--- Exercise materials Enclosed Below ---
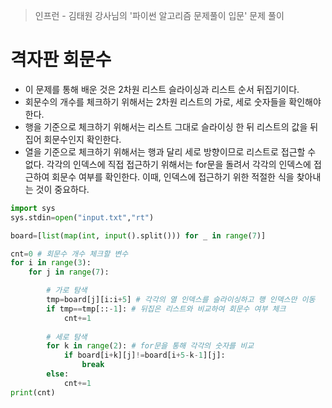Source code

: > 인프런 - 김태원 강사님의 '파이썬 알고리즘 문제풀이 입문' 문제 풀이

# 격자판 회문수

- 이 문제를 통해 배운 것은 2차원 리스트 슬라이싱과 리스트 순서 뒤집기이다.
- 회문수의 개수를 체크하기 위해서는 2차원 리스트의 가로, 세로 숫자들을 확인해야 한다.
- 행을 기준으로 체크하기 위해서는 리스트 그대로 슬라이싱 한 뒤 리스트의 값을 뒤집어 회문수인지 확인한다.
- 열을 기준으로 체크하기 위해서는 행과 달리 세로 방향이므로 리스트로 접근할 수 없다. 각각의 인덱스에 직접 접근하기 위해서는 for문을 돌려서 각각의 인덱스에 접근하여 회문수 여부를 확인한다. 이때, 인덱스에 접근하기 위한 적절한 식을 찾아내는 것이 중요하다.

```python
import sys
sys.stdin=open("input.txt","rt")

board=[list(map(int, input().split())) for _ in range(7)]

cnt=0 # 회문수 개수 체크할 변수
for i in range(3):
    for j in range(7):

        # 가로 탐색
        tmp=board[j][i:i+5] # 각각의 열 인덱스를 슬라이싱하고 행 인덱스만 이동 
        if tmp==tmp[::-1]: # 뒤집은 리스트와 비교하여 회문수 여부 체크
            cnt+=1
        
        # 세로 탐색
        for k in range(2): # for문을 통해 각각의 숫자를 비교
            if board[i+k][j]!=board[i+5-k-1][j]:
                break
        else:
            cnt+=1
print(cnt)

```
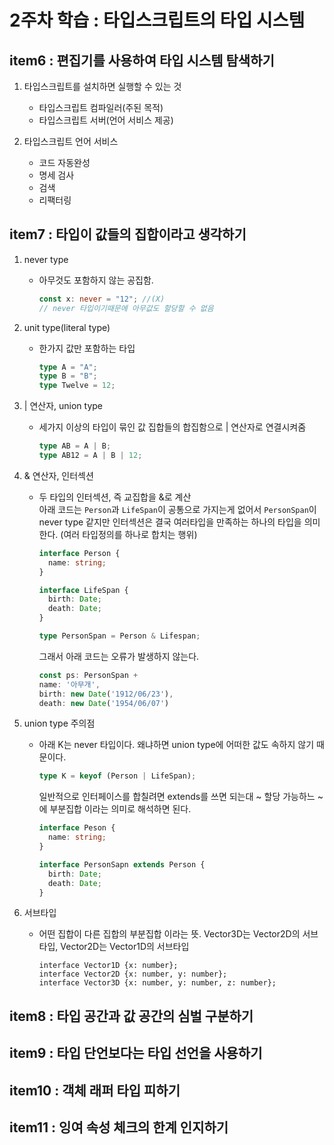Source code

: # 2주차 학습 : 타입스크립트의 타입 시스템

## item6 : 편집기를 사용하여 타입 시스템 탐색하기

1. 타입스크립트를 설치하면 실행할 수 있는 것

   - 타입스크립트 컴파일러(주된 목적)
   - 타입스크립트 서버(언어 서비스 제공)

2. 타입스크립트 언어 서비스
   - 코드 자동완성
   - 명세 검사
   - 검색
   - 리팩터링

## item7 : 타입이 값들의 집합이라고 생각하기

1. never type
   - 아무것도 포함하지 않는 공집함.
     ```ts
     const x: never = "12"; //(X)
     // never 타입이기때문에 아무값도 할당할 수 없음
     ```
2. unit type(literal type)
   - 한가지 값만 포함하는 타입
     ```ts
     type A = "A";
     type B = "B";
     type Twelve = 12;
     ```
3. | 연산자, union type
   - 세가지 이상의 타입이 묶인 값 집합들의 합집함으로 | 연산자로 연결시켜줌
     ```ts
     type AB = A | B;
     type AB12 = A | B | 12;
     ```
4. & 연산자, 인터섹션

   - 두 타입의 인터섹션, 즉 교집합을 &로 계산 <br>
     아래 코드는 `Person`과 `LifeSpan`이 공통으로 가지는게 없어서 `PersonSpan`이 never type 같지만 인터섹션은 결국 여러타입을 만족하는 하나의 타입을 의미한다. (여러 타입정의를 하나로 합치는 행위)

     ```ts
     interface Person {
       name: string;
     }

     interface LifeSpan {
       birth: Date;
       death: Date;
     }

     type PersonSpan = Person & Lifespan;
     ```

     그래서 아래 코드는 오류가 발생하지 않는다.

     ```ts
     const ps: PersonSpan +
     name: '아무개',
     birth: new Date('1912/06/23'),
     death: new Date('1954/06/07')
     ```

5. union type 주의점

   - 아래 K는 never 타입이다. 왜냐하면 union type에 어떠한 값도 속하지 않기 때문이다.

     ```ts
     type K = keyof (Person | LifeSpan);
     ```

     일반적으로 인터페이스를 합칠려면 extends를 쓰면 되는대 ~ 할당 가능하느 ~ 에 부분집합 이라는 의미로 해석하면 된다.

     ```ts
     interface Peson {
       name: string;
     }

     interface PersonSapn extends Person {
       birth: Date;
       death: Date;
     }
     ```

6. 서브타입
   - 어떤 집합이 다른 집합의 부분집합 이라는 뜻.
     Vector3D는 Vector2D의 서브타입, Vector2D는 Vector1D의 서브타입
     ```
     interface Vector1D {x: number};
     interface Vector2D {x: number, y: number};
     interface Vector3D {x: number, y: number, z: number};
     ```

## item8 : 타입 공간과 값 공간의 심벌 구분하기

## item9 : 타입 단언보다는 타입 선언을 사용하기

## item10 : 객체 래퍼 타입 피하기

## item11 : 잉여 속성 체크의 한계 인지하기
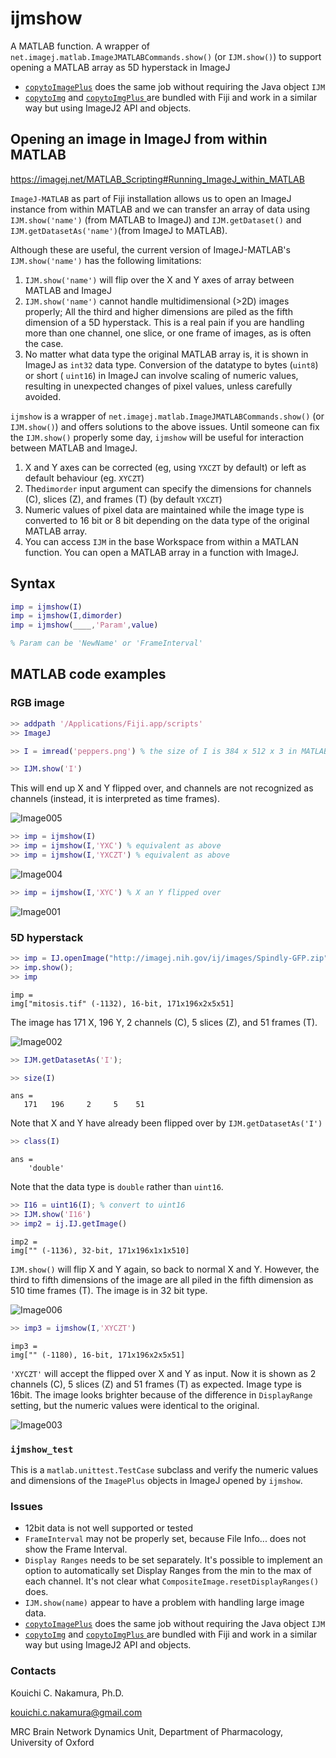 # ijmshow
A MATLAB function. A wrapper of `net.imagej.matlab.ImageJMATLABCommands.show()` (or `IJM.show()`) to support opening a MATLAB array as 5D hyperstack in ImageJ

- [`copytoImagePlus`](https://github.com/kouichi-c-nakamura/copytoImagePlus) does the same job without requiring the Java object `IJM`
- [`copytoImg`](https://github.com/fiji/fiji/blob/master/scripts/copytoImg.m) and [`copytoImgPlus` ](https://github.com/fiji/fiji/blob/master/scripts/copytoImgPlus.m) are bundled with Fiji and work in a similar way but using ImageJ2 API and objects.



## Opening an image in ImageJ from within MATLAB

https://imagej.net/MATLAB_Scripting#Running_ImageJ_within_MATLAB



`ImageJ-MATLAB` as part of Fiji installation allows us to open an ImageJ instance from within MATLAB and we can transfer an array of  data using `IJM.show('name')` (from MATLAB to ImageJ) and `IJM.getDataset()` and `IJM.getDatasetAs('name')`(from ImageJ to MATLAB).

Although these are useful, the current version of ImageJ-MATLAB's  `IJM.show('name')` has the following limitations:

1. `IJM.show('name')` will flip over the X and Y axes of array between MATLAB and ImageJ
2. `IJM.show('name')` cannot handle multidimensional (>2D) images properly; All the third and higher dimensions are piled as the fifth dimension of a 5D hyperstack. This is a real pain if you are handling more than one channel, one slice, or one frame of images, as is often the case.
3. No matter what data type the original MATLAB array is, it is shown in ImageJ as `int32` data type. Conversion of the datatype to bytes (`uint8`) or short ( `uint16`) in ImageJ can involve scaling of numeric values, resulting in unexpected changes of pixel values, unless carefully avoided.

`ijmshow` is a wrapper of  `net.imagej.matlab.ImageJMATLABCommands.show()` (or `IJM.show()`) and offers solutions to the above issues. Until someone can fix the `IJM.show()` properly some day, `ijmshow` will be useful for interaction between MATLAB and ImageJ.

1. X and Y axes can be corrected (eg, using `YXCZT` by default) or left as default behaviour (eg. `XYCZT`)
2. The`dimorder` input argument can specify the dimensions for channels (C), slices (Z), and frames (T) (by default `YXCZT`)
3. Numeric values of pixel data are maintained while the image type is converted to 16 bit or 8 bit depending on the data type of the original MATLAB array.
4. You can access `IJM` in the base Workspace from within a MATLAN function. You can open a MATLAB array in a function with ImageJ.



## Syntax

```matlab
imp = ijmshow(I)
imp = ijmshow(I,dimorder)
imp = ijmshow(____,'Param',value)

% Param can be 'NewName' or 'FrameInterval'
```



## MATLAB code examples



### RGB image

```matlab
>> addpath '/Applications/Fiji.app/scripts'
>> ImageJ

>> I = imread('peppers.png') % the size of I is 384 x 512 x 3 in MATLAB

>> IJM.show('I')
```

This will end up X and Y flipped over, and channels are not recognized as channels (instead, it is interpreted as time frames).

![Image005](Image005.png)

```matlab
>> imp = ijmshow(I)
>> imp = ijmshow(I,'YXC') % equivalent as above
>> imp = ijmshow(I,'YXCZT') % equivalent as above
```

![Image004](Image004.png)

```matlab
>> imp = ijmshow(I,'XYC') % X an Y flipped over
```

![Image001](Image001.png)

### 5D hyperstack


```matlab
>> imp = IJ.openImage("http://imagej.nih.gov/ij/images/Spindly-GFP.zip");
>> imp.show();
>> imp
```

```
imp =
img["mitosis.tif" (-1132), 16-bit, 171x196x2x5x51]
```

The image has 171 X, 196 Y, 2 channels (C), 5 slices (Z), and 51 frames (T).

![Image002](Image002.png)

```matlab
>> IJM.getDatasetAs('I');

>> size(I) 
```

```
ans =
   171   196     2     5    51
```
Note that X and Y have already been flipped over by `IJM.getDatasetAs('I')`

```matlab
>> class(I)
```

```
ans =
    'double'
```
Note that the data type is `double` rather than `uint16`.

```matlab
>> I16 = uint16(I); % convert to uint16
>> IJM.show('I16') 
>> imp2 = ij.IJ.getImage()
```

```
imp2 =
img["" (-1136), 32-bit, 171x196x1x1x510]
```

`IJM.show()` will flip X and Y again, so back to normal X and Y.  However, the third to fifth dimensions of the image are all piled in the fifth dimension as 510 time frames (T). The image is in 32 bit type.



![Image006](Image006.png)




```matlab
>> imp3 = ijmshow(I,'XYCZT')
```

```
imp3 =
img["" (-1180), 16-bit, 171x196x2x5x51]
```

 `'XYCZT'` will accept the flipped over X and Y as input. Now it is shown as 2 channels (C), 5 slices (Z) and 51 frames (T) as expected. Image type is 16bit.  The image looks brighter because of the difference in `DisplayRange` setting, but the numeric values were identical to the original.

![Image003](Image003.png)



### `ijmshow_test`

This is a `matlab.unittest.TestCase` subclass and verify the numeric values and dimensions of the `ImagePlus` objects in ImageJ opened by `ijmshow`.



### Issues

+ 12bit data is not well supported or tested
+ `FrameInterval` may not be properly set, because File Info... does not show the Frame Interval.
+ `Display Ranges` needs to be set separately. It's possible to implement an option to automatically set Display Ranges from the min to the max of each channel. It's not clear what `CompositeImage.resetDisplayRanges()` does.
+ `IJM.show(name)` appear to have a problem with handling large image data.
+ [`copytoImagePlus`](https://github.com/kouichi-c-nakamura/copytoImagePlus) does the same job without requiring the Java object `IJM`
+ [`copytoImg`](https://github.com/fiji/fiji/blob/master/scripts/copytoImg.m) and [`copytoImgPlus` ](https://github.com/fiji/fiji/blob/master/scripts/copytoImgPlus.m) are bundled with Fiji and work in a similar way but using ImageJ2 API and objects.



### Contacts

Kouichi C. Nakamura, Ph.D.

kouichi.c.nakamura@gmail.com

MRC Brain Network Dynamics Unit, Department of Pharmacology, University of Oxford


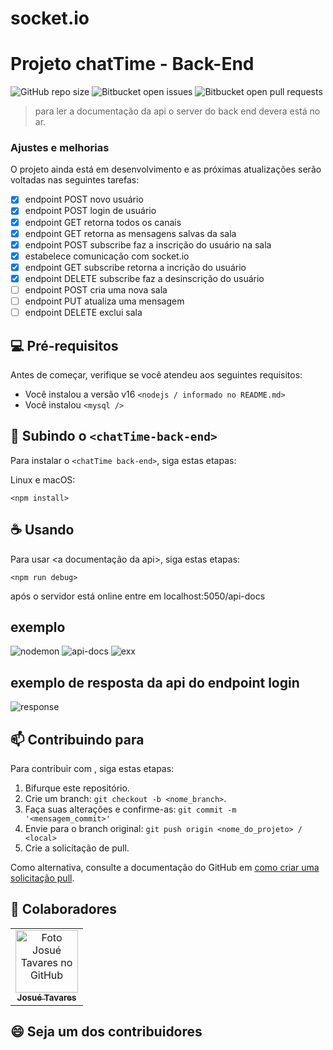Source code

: # socket.io

# Projeto chatTime - Back-End

<!---Esses são exemplos. Veja https://shields.io para outras pessoas ou para personalizar este conjunto de escudos. Você pode querer incluir dependências, status do projeto e informações de licença aqui--->

![GitHub repo size](https://img.shields.io/github/repo-size/iuricode/README-template?style=for-the-badge)
![Bitbucket open issues](https://img.shields.io/bitbucket/issues/iuricode/README-template?style=for-the-badge)
![Bitbucket open pull requests](https://img.shields.io/bitbucket/pr-raw/iuricode/README-template?style=for-the-badge)

> para ler a documentação da api o server do back end devera está no ar.

### Ajustes e melhorias

O projeto ainda está em desenvolvimento e as próximas atualizações serão voltadas nas seguintes tarefas:

- [x] endpoint POST novo usuário
- [x] endpoint POST login de usuário
- [x] endpoint GET retorna todos os canais 
- [x] endpoint GET retorna as mensagens salvas da sala
- [x] endpoint POST subscribe faz a inscrição do usuário na sala
- [x] estabelece comunicação com socket.io 
- [x] endpoint GET subscribe retorna a incrição do usuário
- [x] endpoint DELETE subscribe faz a desinscrição do usuário
- [ ] endpoint POST cria uma nova sala
- [ ] endpoint PUT atualiza uma mensagem
- [ ] endpoint DELETE exclui sala

## 💻 Pré-requisitos

Antes de começar, verifique se você atendeu aos seguintes requisitos:
<!---Estes são apenas requisitos de exemplo. Adicionar, duplicar ou remover conforme necessário--->
* Você instalou a versão v16 `<nodejs / informado no README.md>`
* Você instalou `<mysql />`

## 🚀 Subindo o `<chatTime-back-end>`

Para instalar o `<chatTime back-end>`, siga estas etapas:

Linux e macOS:
```
<npm install>
```

## ☕ Usando <chatTime>

Para usar <a documentação da api>, siga estas etapas:

```
<npm run debug>
```

após o servidor está online entre em localhost:5050/api-docs
  

## exemplo
  
  ![nodemon](https://user-images.githubusercontent.com/69441257/156900568-fbf19b23-855a-4e47-817e-d0c15504c898.png)
  ![api-docs](https://user-images.githubusercontent.com/69441257/156900826-856bed71-9475-47c4-9762-fc9892ed1e83.png)
  ![exx](https://user-images.githubusercontent.com/69441257/156900950-85a43010-62e1-4772-bf33-f70878365a54.png)
  
## exemplo de resposta da api do endpoint login
  ![response](https://user-images.githubusercontent.com/69441257/156900993-3e0f212e-0247-40fd-8470-38dbc5a89147.png)
 

## 📫 Contribuindo para <chatTime>
<!---Se o seu README for longo ou se você tiver algum processo ou etapas específicas que deseja que os contribuidores sigam, considere a criação de um arquivo CONTRIBUTING.md separado--->
Para contribuir com <chatTime>, siga estas etapas:

1. Bifurque este repositório.
2. Crie um branch: `git checkout -b <nome_branch>`.
3. Faça suas alterações e confirme-as: `git commit -m '<mensagem_commit>'`
4. Envie para o branch original: `git push origin <nome_do_projeto> / <local>`
5. Crie a solicitação de pull.

Como alternativa, consulte a documentação do GitHub em [como criar uma solicitação pull](https://help.github.com/en/github/collaborating-with-issues-and-pull-requests/creating-a-pull-request).

## 🤝 Colaboradores

<table>
  <tr>
    <td align="center">
      <a href="#">
        <img src="https://avatars.githubusercontent.com/u/69441257?v=4" width="100px;" alt="Foto Josué Tavares no GitHub"/><br>
        <sub>
          <b>Josué Tavares</b>
        </sub>
      </a>
    </td>

</table>


## 😄 Seja um dos contribuidores<br>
--- End of Enclosed Exercise materials ---
Directions - Retyping should start at the first line of the data above and stop after the line with "- 두 타입의 인터섹션, 즉 교집합을 &로 계산 <br>", and no picture should be included.

Expected answer -
Source code

: > 인프런 - 김태원 강사님의 '파이썬 알고리즘 문제풀이 입문' 문제 풀이

# 격자판 회문수

- 이 문제를 통해 배운 것은 2차원 리스트 슬라이싱과 리스트 순서 뒤집기이다.
- 회문수의 개수를 체크하기 위해서는 2차원 리스트의 가로, 세로 숫자들을 확인해야 한다.
- 행을 기준으로 체크하기 위해서는 리스트 그대로 슬라이싱 한 뒤 리스트의 값을 뒤집어 회문수인지 확인한다.
- 열을 기준으로 체크하기 위해서는 행과 달리 세로 방향이므로 리스트로 접근할 수 없다. 각각의 인덱스에 직접 접근하기 위해서는 for문을 돌려서 각각의 인덱스에 접근하여 회문수 여부를 확인한다. 이때, 인덱스에 접근하기 위한 적절한 식을 찾아내는 것이 중요하다.

```python
import sys
sys.stdin=open("input.txt","rt")

board=[list(map(int, input().split())) for _ in range(7)]

cnt=0 # 회문수 개수 체크할 변수
for i in range(3):
    for j in range(7):

        # 가로 탐색
        tmp=board[j][i:i+5] # 각각의 열 인덱스를 슬라이싱하고 행 인덱스만 이동 
        if tmp==tmp[::-1]: # 뒤집은 리스트와 비교하여 회문수 여부 체크
            cnt+=1
        
        # 세로 탐색
        for k in range(2): # for문을 통해 각각의 숫자를 비교
            if board[i+k][j]!=board[i+5-k-1][j]:
                break
        else:
            cnt+=1
print(cnt)

```
Source code

: # 2주차 학습 : 타입스크립트의 타입 시스템

## item6 : 편집기를 사용하여 타입 시스템 탐색하기

1. 타입스크립트를 설치하면 실행할 수 있는 것

   - 타입스크립트 컴파일러(주된 목적)
   - 타입스크립트 서버(언어 서비스 제공)

2. 타입스크립트 언어 서비스
   - 코드 자동완성
   - 명세 검사
   - 검색
   - 리팩터링

## item7 : 타입이 값들의 집합이라고 생각하기

1. never type
   - 아무것도 포함하지 않는 공집함.
     ```ts
     const x: never = "12"; //(X)
     // never 타입이기때문에 아무값도 할당할 수 없음
     ```
2. unit type(literal type)
   - 한가지 값만 포함하는 타입
     ```ts
     type A = "A";
     type B = "B";
     type Twelve = 12;
     ```
3. | 연산자, union type
   - 세가지 이상의 타입이 묶인 값 집합들의 합집함으로 | 연산자로 연결시켜줌
     ```ts
     type AB = A | B;
     type AB12 = A | B | 12;
     ```
4. & 연산자, 인터섹션

   - 두 타입의 인터섹션, 즉 교집합을 &로 계산 <br>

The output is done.